We first start with the generator that creates the code to create deep copies for our API objects. In this case, we mark the structures for which code should be generated with the tag +k8s.deepcopy-gen=true (which we could also do on package level). As we also want to create DeepCopyObject() methods for these structures, we also add the additional tags

+k8s:deepcopy-gen:interfaces=k8s.io/apimachinery/pkg/runtime.Object

Then we invoke the code generator using

go run $GOPATH/src/k8s.io/code-generator/cmd/deepcopy-gen/main.go \
  --bounding-dirs github.com/christianb93/bitcoin-controller/internal/apis \
  --input-dirs github.com/christianb93/bitcoin-controller/internal/apis/bitcoincontroller/v1

By default, the generator will place its results in a file deepcopy_generated.go in the input directory. If you run the controller and open the file, you should find the generated code which is not hard to read and does in fact simply create deep copies. For a list, for instance, it creates a new list and copies item by item. As our structures are not deeply nested, the code is comparatively straightforward. If something goes wrong, you can add the switch --v 5 to increase the log level and obtain additional debugging output.

The second code generator that we will use is creating the various clients that we need – a clientset for our new API group and a client for our new resource. The structure of the command is similar, but this time, we place the generated code in a separate directory.

go run $GOPATH/src/k8s.io/code-generator/cmd/client-gen/main.go \
  --input-base "github.com/christianb93/bitcoin-controller/internal/apis" \
  --input "bitcoincontroller/v1" \
  --output-package "github.com/christianb93/bitcoin-controller/internal/generated/clientset" \
  --clientset-name "versioned"

The first two parameters taken together define the package that is scanned for tagged structures. This time, the magic tag that will cause a structure to be considered for code generation is +genclient. The third parameter and the fourth parameters similarly define where the output will be placed in the Go workspace. The actual package name will be formed from this output path by appending the name of the API group and the version. Make sure to set this variable, as the default will point into the Kubernetes package and not into your own code tree (it took me some time to figure out the exact meaning of all these switches and a few failed attempts plus some source code analysis – but this is one of the beauties of Go – all the source code is at your fingertip…)

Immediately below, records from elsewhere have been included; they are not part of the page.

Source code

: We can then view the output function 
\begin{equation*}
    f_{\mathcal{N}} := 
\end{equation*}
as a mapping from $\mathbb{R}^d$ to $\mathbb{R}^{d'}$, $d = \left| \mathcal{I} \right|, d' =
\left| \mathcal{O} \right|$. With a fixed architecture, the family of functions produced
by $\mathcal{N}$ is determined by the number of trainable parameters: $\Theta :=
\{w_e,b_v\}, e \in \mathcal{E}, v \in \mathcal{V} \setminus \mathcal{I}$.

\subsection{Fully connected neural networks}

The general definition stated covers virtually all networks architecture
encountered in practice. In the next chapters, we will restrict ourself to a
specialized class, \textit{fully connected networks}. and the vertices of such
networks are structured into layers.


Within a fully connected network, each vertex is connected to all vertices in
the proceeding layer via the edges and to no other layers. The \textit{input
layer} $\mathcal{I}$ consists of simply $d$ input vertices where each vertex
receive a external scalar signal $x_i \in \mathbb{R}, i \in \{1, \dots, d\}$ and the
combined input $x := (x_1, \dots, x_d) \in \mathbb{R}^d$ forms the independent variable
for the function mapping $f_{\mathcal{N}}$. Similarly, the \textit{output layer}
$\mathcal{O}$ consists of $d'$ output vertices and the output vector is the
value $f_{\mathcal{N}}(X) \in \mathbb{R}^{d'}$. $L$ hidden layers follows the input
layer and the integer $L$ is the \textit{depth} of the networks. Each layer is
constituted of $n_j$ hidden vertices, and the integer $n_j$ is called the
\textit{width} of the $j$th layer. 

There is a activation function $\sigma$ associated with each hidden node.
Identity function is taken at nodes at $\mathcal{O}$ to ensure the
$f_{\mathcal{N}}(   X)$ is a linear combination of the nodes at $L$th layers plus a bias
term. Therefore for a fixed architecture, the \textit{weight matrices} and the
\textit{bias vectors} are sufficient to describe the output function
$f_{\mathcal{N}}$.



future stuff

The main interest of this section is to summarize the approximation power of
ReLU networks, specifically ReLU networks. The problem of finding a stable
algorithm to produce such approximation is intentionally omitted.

When you run this command, it will place a couple of files in the directory $GOPATH/src/github.com/christianb93/bitcoin-controller/internal/generated/clientset. With these files, we have now all the code in place to handle our objects via the API – we can create, update, get and list our bitcoin networks. To list all existing bitcoin networks, for instance, the following code snippet will work (I have skipped some of the error handling code to make this more readable).

import (
	"fmt"
	"path/filepath"

	bitcoinv1 "github.com/christianb93/bitcoin-controller/internal/apis/bitcoincontroller/v1"
	clientset "github.com/christianb93/bitcoin-controller/internal/generated/clientset/versioned"
	"k8s.io/client-go/tools/clientcmd"
	"k8s.io/client-go/util/homedir"
)

home := homedir.HomeDir()
kubeconfig := filepath.Join(home, ".kube", "config")
config, err := clientcmd.BuildConfigFromFlags("", kubeconfig)
// Create BitcoinNetwork client set
c, err := clientset.NewForConfig(config)
client := c.BitcoincontrollerV1()
list, err := client.BitcoinNetworks("default").List(metav1.ListOptions{})
for _, item := range list.Items {
	fmt.Printf("Have item %s\n", item.Name)
}

This code is very similar to the code that we have used in one of our first examples to list pods and nodes, with the only difference that we are now using our generated packages to create a clientset. I have written a few tests to verify that the generated code works.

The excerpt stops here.